Give Walters a break: Close

Give Kevvie a break.

That was the message from Queensland great Chris Close who claimed new Maroons coach Kevin Walters’ leadership should not be questioned in the wake of a controversial Emerging Origin camp.

The man affectionately named as “Choppy” has thrown his support behind Walters who has endured a nightmare start to his Maroons reign.

Cronulla’s Valentine Holmes and Melbourne’s Cameron Munster defied Walters’ orders and broke curfew at the weekend camp in Brisbane, later copping 12-month Origin bans.

But a News Corp report claimed eight others also ignored Walters and went out drinking in the early hours of Sunday morning.

If that was not enough, the report claimed Munster now felt like a “scapegoat” and would consider appealing his 12-month ban.

The QRL said an investigation into the disastrous camp is “still ongoing”.

Walters appeared to have had enough of the controversy when he appeared in Auckland ahead of the Nines on Thursday on QRL duties.

Flanked by TV reporters he offered a stern “no comment” when quizzed if Broncos halfback Ben Hunt had been the latest player to confess to breaking the curfew.

No doubt it is a tough start for Walters who is trying to fill the big shoes left behind by the all-conquering Mal Meninga.

But Close said no one could question the way Walters had conducted himself to date.

“Kevvie has done everything right. There should be no slur on his coaching,” he told AAP.

“He has my full and total support.”

The camp produced the first crisis for Walters just weeks into a job he was initially denied by the QRL.

The QRL surprisingly bypassed long-time Maroons assistant Walters when Meninga left to take up the Kangaroos reins in December and offered the Queensland job to the Cowboys’ Paul Green.

But the NRL premiership-winning coach knocked it back, forcing the QRL to backflip and belatedly offer Walters the role.

Close – man-of-the-match in the first two Origins ever played – said the focus of the camp fallout should be on the misbehaving players, not Walters.

“I feel really disappointed that these people haven’t understood the enormity of the privilege they were granted,” he said.

“If they broke those rules then they need to suffer the consequences.

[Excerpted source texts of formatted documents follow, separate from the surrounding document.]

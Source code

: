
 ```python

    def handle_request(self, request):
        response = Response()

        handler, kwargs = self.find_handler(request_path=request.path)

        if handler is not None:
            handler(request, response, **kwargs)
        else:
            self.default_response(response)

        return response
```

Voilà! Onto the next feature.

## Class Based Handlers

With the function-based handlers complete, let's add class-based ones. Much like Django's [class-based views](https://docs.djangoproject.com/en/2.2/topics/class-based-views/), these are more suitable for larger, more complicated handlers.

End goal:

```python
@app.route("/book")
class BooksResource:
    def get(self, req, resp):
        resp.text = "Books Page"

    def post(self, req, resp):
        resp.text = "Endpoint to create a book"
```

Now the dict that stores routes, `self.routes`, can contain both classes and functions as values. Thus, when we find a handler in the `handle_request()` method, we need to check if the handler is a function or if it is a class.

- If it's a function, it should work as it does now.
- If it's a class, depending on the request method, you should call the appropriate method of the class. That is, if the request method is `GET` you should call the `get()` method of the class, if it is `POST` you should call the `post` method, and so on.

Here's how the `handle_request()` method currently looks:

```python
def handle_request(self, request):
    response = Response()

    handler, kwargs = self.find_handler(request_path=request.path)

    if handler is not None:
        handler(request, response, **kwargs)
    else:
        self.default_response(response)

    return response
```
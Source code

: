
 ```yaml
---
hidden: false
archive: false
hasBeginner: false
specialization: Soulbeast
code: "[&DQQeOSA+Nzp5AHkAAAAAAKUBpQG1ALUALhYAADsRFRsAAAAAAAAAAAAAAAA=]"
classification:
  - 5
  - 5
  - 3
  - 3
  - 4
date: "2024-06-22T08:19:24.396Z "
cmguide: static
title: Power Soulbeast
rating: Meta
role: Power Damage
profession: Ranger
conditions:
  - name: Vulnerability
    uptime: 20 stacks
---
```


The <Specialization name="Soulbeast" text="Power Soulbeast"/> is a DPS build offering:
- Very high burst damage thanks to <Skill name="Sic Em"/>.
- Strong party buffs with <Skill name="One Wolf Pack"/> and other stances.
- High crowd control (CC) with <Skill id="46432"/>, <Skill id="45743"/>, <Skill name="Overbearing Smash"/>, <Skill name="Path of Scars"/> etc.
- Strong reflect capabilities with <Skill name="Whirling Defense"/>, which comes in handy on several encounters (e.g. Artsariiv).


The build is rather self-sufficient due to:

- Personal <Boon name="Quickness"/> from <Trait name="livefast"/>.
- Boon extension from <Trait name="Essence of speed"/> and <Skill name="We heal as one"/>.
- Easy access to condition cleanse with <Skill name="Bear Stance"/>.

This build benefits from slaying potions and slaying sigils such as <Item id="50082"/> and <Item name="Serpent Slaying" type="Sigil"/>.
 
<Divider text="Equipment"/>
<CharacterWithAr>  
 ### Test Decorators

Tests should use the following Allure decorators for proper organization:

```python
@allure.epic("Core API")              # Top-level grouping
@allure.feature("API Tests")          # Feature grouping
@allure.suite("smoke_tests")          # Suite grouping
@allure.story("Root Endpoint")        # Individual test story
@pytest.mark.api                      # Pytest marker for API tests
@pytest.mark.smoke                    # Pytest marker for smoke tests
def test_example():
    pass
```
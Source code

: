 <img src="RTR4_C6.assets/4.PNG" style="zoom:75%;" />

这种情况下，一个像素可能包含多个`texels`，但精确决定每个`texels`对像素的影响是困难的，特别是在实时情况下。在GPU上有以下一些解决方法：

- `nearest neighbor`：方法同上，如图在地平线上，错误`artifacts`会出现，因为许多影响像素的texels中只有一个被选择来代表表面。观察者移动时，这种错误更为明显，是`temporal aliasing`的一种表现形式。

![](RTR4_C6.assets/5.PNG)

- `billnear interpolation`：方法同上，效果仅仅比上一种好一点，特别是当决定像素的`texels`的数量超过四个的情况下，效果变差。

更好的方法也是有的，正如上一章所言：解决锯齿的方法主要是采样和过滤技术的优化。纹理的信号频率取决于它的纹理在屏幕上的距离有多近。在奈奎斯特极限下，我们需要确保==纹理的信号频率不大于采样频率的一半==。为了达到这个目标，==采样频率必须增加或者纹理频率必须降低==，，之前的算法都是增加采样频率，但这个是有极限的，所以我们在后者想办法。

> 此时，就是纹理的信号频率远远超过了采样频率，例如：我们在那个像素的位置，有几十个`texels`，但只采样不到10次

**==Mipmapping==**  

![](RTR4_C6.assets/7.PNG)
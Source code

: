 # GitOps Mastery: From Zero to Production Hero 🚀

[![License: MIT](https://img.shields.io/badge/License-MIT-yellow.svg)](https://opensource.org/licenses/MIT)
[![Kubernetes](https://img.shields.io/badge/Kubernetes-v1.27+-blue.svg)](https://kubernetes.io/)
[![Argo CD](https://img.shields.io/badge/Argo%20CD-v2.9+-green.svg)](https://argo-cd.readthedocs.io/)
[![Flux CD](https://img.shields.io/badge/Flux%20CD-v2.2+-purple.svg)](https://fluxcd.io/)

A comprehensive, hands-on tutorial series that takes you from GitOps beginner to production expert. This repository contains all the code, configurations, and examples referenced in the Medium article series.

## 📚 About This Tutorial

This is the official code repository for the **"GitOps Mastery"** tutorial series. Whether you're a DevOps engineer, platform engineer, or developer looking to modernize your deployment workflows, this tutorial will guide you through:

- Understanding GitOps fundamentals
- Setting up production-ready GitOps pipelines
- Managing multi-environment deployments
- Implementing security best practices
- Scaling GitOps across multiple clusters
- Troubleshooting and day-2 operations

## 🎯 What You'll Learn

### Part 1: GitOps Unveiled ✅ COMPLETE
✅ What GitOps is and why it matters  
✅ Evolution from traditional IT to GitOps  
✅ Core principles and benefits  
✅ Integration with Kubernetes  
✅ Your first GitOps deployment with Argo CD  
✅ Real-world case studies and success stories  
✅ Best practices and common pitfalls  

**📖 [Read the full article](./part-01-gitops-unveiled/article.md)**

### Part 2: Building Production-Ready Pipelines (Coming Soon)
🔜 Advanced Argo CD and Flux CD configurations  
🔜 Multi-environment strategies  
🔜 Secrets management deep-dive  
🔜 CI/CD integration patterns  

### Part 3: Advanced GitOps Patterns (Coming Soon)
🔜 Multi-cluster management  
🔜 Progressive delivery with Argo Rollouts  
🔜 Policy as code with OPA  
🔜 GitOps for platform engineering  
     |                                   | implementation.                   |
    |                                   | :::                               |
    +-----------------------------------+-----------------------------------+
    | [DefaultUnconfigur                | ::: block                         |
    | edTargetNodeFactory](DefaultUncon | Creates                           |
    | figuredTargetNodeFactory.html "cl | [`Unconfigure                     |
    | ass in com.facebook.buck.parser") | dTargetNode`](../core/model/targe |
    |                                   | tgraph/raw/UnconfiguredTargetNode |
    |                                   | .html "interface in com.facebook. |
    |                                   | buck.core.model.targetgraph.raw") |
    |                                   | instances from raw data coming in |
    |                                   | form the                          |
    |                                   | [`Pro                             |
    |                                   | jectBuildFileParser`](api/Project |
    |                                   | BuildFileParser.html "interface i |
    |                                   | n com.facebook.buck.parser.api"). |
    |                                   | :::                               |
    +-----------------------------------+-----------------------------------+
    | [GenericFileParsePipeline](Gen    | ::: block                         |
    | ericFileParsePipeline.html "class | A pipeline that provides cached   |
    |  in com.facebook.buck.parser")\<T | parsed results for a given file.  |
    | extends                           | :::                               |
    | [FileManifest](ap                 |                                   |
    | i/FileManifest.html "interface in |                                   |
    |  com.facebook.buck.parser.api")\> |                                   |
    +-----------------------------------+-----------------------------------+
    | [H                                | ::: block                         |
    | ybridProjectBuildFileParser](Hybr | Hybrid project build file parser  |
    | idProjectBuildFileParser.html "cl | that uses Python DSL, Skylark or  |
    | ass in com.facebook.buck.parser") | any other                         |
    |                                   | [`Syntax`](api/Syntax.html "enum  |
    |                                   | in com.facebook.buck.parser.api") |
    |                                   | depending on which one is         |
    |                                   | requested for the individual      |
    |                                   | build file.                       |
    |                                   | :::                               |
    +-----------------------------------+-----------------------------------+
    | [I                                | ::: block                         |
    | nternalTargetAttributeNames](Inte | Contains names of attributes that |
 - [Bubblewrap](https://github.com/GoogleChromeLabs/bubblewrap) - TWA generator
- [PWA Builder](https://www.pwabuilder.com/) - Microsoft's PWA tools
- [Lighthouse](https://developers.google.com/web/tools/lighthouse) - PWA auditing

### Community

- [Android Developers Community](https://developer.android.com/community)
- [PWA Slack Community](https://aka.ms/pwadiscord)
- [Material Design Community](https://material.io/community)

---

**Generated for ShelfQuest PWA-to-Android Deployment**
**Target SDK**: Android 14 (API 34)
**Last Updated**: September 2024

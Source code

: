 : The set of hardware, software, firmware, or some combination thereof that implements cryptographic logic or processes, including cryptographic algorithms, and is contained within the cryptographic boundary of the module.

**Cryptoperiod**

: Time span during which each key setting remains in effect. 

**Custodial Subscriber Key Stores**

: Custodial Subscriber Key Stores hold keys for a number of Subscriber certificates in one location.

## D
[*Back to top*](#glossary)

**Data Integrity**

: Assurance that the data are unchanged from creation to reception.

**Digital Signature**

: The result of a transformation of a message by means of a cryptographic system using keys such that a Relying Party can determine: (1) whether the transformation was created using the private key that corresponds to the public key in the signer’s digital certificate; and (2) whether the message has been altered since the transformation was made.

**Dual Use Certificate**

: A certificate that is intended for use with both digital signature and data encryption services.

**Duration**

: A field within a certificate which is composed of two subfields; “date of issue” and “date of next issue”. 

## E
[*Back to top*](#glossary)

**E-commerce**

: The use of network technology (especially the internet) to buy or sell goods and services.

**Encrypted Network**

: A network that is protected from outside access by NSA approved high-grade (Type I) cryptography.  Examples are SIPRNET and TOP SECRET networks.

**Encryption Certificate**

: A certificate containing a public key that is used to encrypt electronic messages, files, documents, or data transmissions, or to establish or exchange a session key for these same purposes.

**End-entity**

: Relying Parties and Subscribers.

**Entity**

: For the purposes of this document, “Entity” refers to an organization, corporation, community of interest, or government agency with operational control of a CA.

“They represent the state of Queensland, it was a privilege to be chosen in an Emerging Origin squad.

“It’s not their God given right.

“That Queensland jumper needs to be protected, so whatever punishment they get is fine by me.”

Asked if Walters had big shoes to fill as Maroons coach, Close said: “I don’t think so. Mal did his job and others did it before him.

“Now it’s Kevvie’s turn and so far he has done everything right.”